Dès le premier coup de couteau, « une sorte de son guttural, un mugissement » se fait entendre : le champignon bouge et une force invisible l’extrait du sol. N’écoutant que son courage, Ric-Ric s’enfuit vers sa grotte, bientôt poursuivi par le monstre toujours vociférant. À l’entrée de son logis, il trébuche, fonce tête la première contre le mur de la grotte et s’affale brutalement au sol, inerte.
Le lendemain, à son réveil, le monstre est encore dans la grotte : un colosse végétal avec une tête immense, un corps énorme muni d’innombrables bras, doigts et jambes. Un tête-à-tête effrayant qui lui fait oublier le rendez-vous donné à Maïlis auquel il arrive, bien sûr, trop tard.
Et c’est ainsi que Ric-Ric passe tout un hiver en compagne du monstre, dans la grotte où il découvre que son coup de couteau a crevé l’un des deux yeux de celui qu’il finit par appeler le « Borgne ».
Les prémisses du printemps lui donnant enfin l’occasion de sortir, Ric-Ric en profite pour faire une grosse commission, hors de la grotte. Instant intime et délicieux dont un ours profite pour l’attaquer ! Poussant des hurlements, il s’enfuit à toute vitesse tout en visualisant du coin de l’œil la masse énorme du « Borgne » fondre sur l’ours et le terrasser ! À la grande surprise de Ric-Ric qui voit tout de suite là un moyen de faire avancer l’Idéal anarchique.
Mais une armée ne peut être constituée d’un seul soldat, fut-il fantastique. Alors Ric-Ric, par delà les brumes alcoolisées de son cerveau, se met en route pour « réveiller » les trois autres champignons qu’il avait vu auprès du « Borgne » quand il avait voulu découper un morceau de celui-ci pour son déjeuner raté avec Maïlis : le début de l’accession au Pouvoir !
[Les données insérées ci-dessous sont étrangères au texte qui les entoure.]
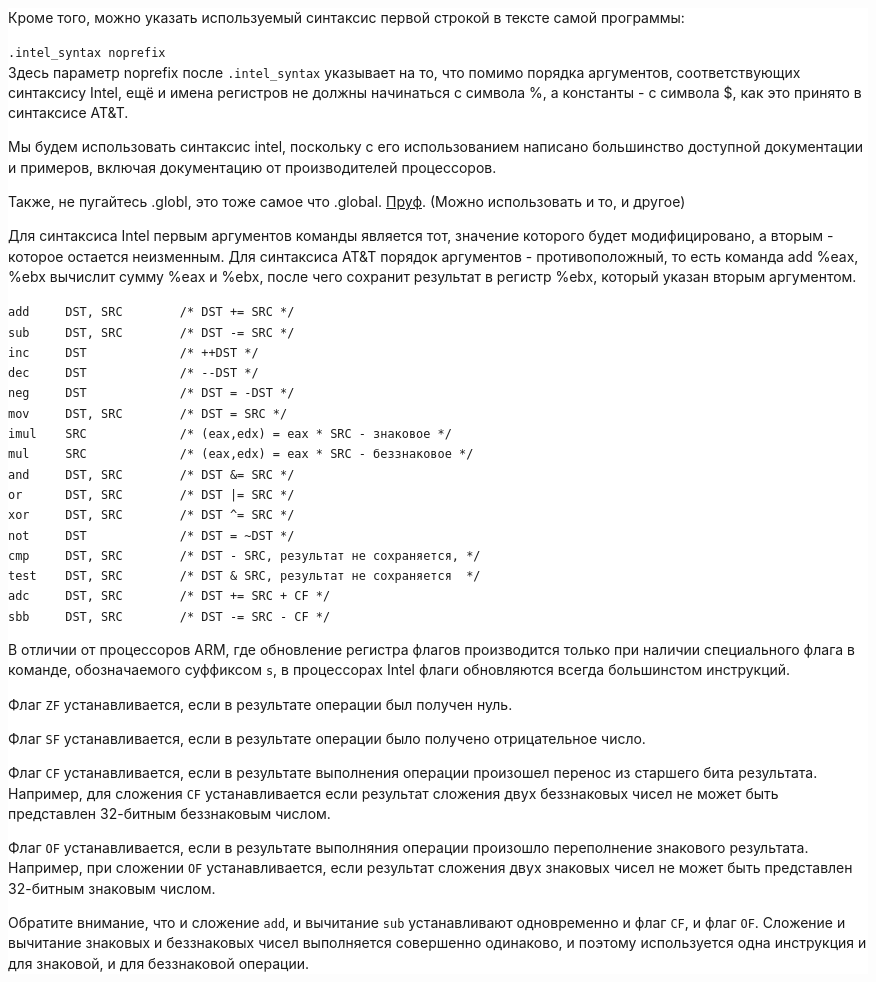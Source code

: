 Кроме того, можно указать используемый синтаксис первой строкой в тексте самой программы:

`.intel_syntax noprefix`  
Здесь параметр noprefix после `.intel_syntax` указывает на то, что помимо порядка аргументов, соответствующих синтаксису Intel, ещё и имена регистров не должны начинаться с символа %, а константы - с символа $, как это принято в синтаксисе AT&T.

Мы будем использовать синтаксис intel, поскольку с его использованием написано большинство доступной документации и примеров, включая документацию от производителей процессоров.


Также, не пугайтесь .globl, это тоже самое что .global. [Пруф](https://sourceware.org/binutils/docs/as/Global.html). (Можно использовать и то, и другое)

Для синтаксиса Intel первым аргументов команды является тот, значение которого будет модифицировано, а вторым - которое остается неизменным. Для синтаксиса AT&T порядок аргументов - противоположный, то есть команда add %eax, %ebx вычислит сумму %eax и %ebx, после чего сохранит результат в регистр %ebx, который указан вторым аргументом.

```
add     DST, SRC        /* DST += SRC */
sub     DST, SRC        /* DST -= SRC */
inc     DST             /* ++DST */
dec     DST             /* --DST */
neg     DST             /* DST = -DST */
mov     DST, SRC        /* DST = SRC */
imul    SRC             /* (eax,edx) = eax * SRC - знаковое */
mul     SRC             /* (eax,edx) = eax * SRC - беззнаковое */
and     DST, SRC        /* DST &= SRC */
or      DST, SRC        /* DST |= SRC */
xor     DST, SRC        /* DST ^= SRC */
not     DST             /* DST = ~DST */
cmp     DST, SRC        /* DST - SRC, результат не сохраняется, */
test    DST, SRC        /* DST & SRC, результат не сохраняется  */
adc     DST, SRC        /* DST += SRC + CF */
sbb     DST, SRC        /* DST -= SRC - CF */
```


В отличии от процессоров ARM, где обновление регистра флагов производится только при наличии специального флага в команде, обозначаемого суффиксом `s`, в процессорах Intel флаги обновляются всегда большинстом инструкций.

Флаг `ZF` устанавливается, если в результате операции был получен нуль.

Флаг `SF` устанавливается, если в результате операции было получено отрицательное число.

Флаг `CF` устанавливается, если в результате выполнения операции произошел перенос из старшего бита результата. Например, для сложения `CF` устанавливается если результат сложения двух беззнаковых чисел не может быть представлен 32-битным беззнаковым числом.

Флаг `OF` устанавливается, если в результате выполняния операции произошло переполнение знакового результата. Например, при сложении `OF` устанавливается, если результат сложения двух знаковых чисел не может быть представлен 32-битным знаковым числом.

Обратите внимание, что и сложение `add`, и вычитание `sub` устанавливают одновременно и флаг `CF`, и флаг `OF`. Сложение и вычитание знаковых и беззнаковых чисел выполняется совершенно одинаково, и поэтому используется одна инструкция и для знаковой, и для беззнаковой операции.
À partir de là, les choses ne pouvaient que partir en vrille ! Et c’est certainement avec beaucoup de bonheur qu’Albert Sánchez Piñol a dû s’enfoncer dans cette histoire fantastique et fantasque avec ces intra-terrestres qui viennent peupler son récit.
Entre les gorgées de vincaud que s’enfile joyeusement Ric-Ric et qui mettent en brèche ses discours anarchiques sans pour autant le détacher totalement de la matérialité exquise des bras blancs de Maïlis, et les comportements étonnants de son armée bien particulière qui va voir gonfler son effectif au fil des pages, c’est sûr que l’auteur a laissé totalement la bride à son imagination.
Sans toutefois se départir de quelques réflexions particulièrement acerbes sur le Pouvoir, sa recherche et son usage immodéré autant que sur l’Idéal anarchiste. Un Idéal auquel Ric-Ric ne manque pas de faire des accrocs sévères. Tant théoriquement que, surtout, pratiquement.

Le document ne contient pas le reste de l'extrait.